The Callas has its ghost, too. In the smoky darkness of a small room upstairs, the diva appears. Thrill of his voice, infallible. But the image wavers, fades, fights for its survival, regains intensity: a hologram, in fact. The singer is embodied by the visual artist Dominique Gonzalez-Foerster, who likes to multiply the avatars. The confusion is no less great, faced with this body constantly threatened with obliteration.
Emma Lavigne, director of the Pinault collection: “The narrative composed by the works explores the polysemy of the present time, alternately suspended, fugitive”
Finally, it is Marilyn Monroe who haunts the film by Philippe Parreno screened in the basement. In a suite at the Waldorf Astoria Hotel in New York, where she lived, her voice low, inimitable; his pen runs over the paper, compulsively.

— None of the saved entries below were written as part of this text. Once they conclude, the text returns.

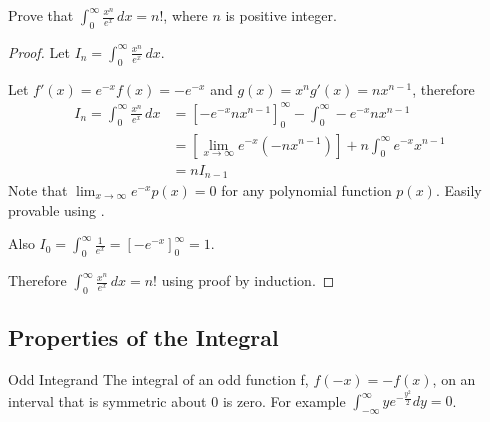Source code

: \begin{exec}
  Prove that $\int_{0}^{\infty}\frac{x^n}{e^{x}}\,dx = n!$, where $n$ is positive integer.
  \tcblower
  \begin{proof}
  Let $I_n = \int_{0}^{\infty}\frac{x^n}{e^{x}}\,dx$.

  Let $f'(x)=e^{-x}$\g$f(x)=-e^{-x}$ and $g(x)=x^n$\g$g'(x)=nx^{n-1}$, therefore
  \begin{align*}
    I_n = \int_{0}^{\infty}\frac{x^n}{e^{x}}\,dx
      &= \left[-e^{-x}nx^{n-1}\right]^{\infty}_{0} - \int_{0}^{\infty}-e^{-x}nx^{n-1} \\
      &= \left[\lim_{x\rightarrow\infty}e^{-x}(-nx^{n-1})\right] + n\int_{0}^{\infty}e^{-x}x^{n-1} \\
      &= nI_{n-1}
  \end{align*}
  Note that $\lim_{x\rightarrow\infty}e^{-x}p(x)=0$ for any polynomial function $p(x)$. Easily provable using .

  Also $I_{0}=\int^{\infty}_{0}\frac{1}{e^x}=\left[-e^{-x}\right]^{\infty}_{0}=1$.

  Therefore $\int_{0}^{\infty}\frac{x^n}{e^{x}}\,dx=n!$ using proof by induction.
  \end{proof}
\end{exec}

\subsection{Properties of the Integral}

\begin{fact}{Odd Integrand}{}
  The integral of an odd function f, $f(-x)=-f(x)$, on an interval that is symmetric about 0 is zero. For example $\int_{-\infty}^{\infty} ye^{-\frac{y^2}{2}}dy=0$.
\end{fact}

Marilyn lives again, one would think. A “ghost of the future, who tirelessly revisits his past”, wrote Nicolas-Xavier Ferrand in the exhibition catalogue. But little by little, Parreno reveals behind the scenes of this resurrection: a robot simulates the writing of the actress, software recreates her voice. The disturbing story of“an image that killed more life than it produced”in the words of its author.
Thereby “the narrative composed by the works explores the polysemy of the present time, alternately suspended, fleeting, inhabited by spectral presences, crossed by the theme of absence and incarnation”explains Emma Lavigne.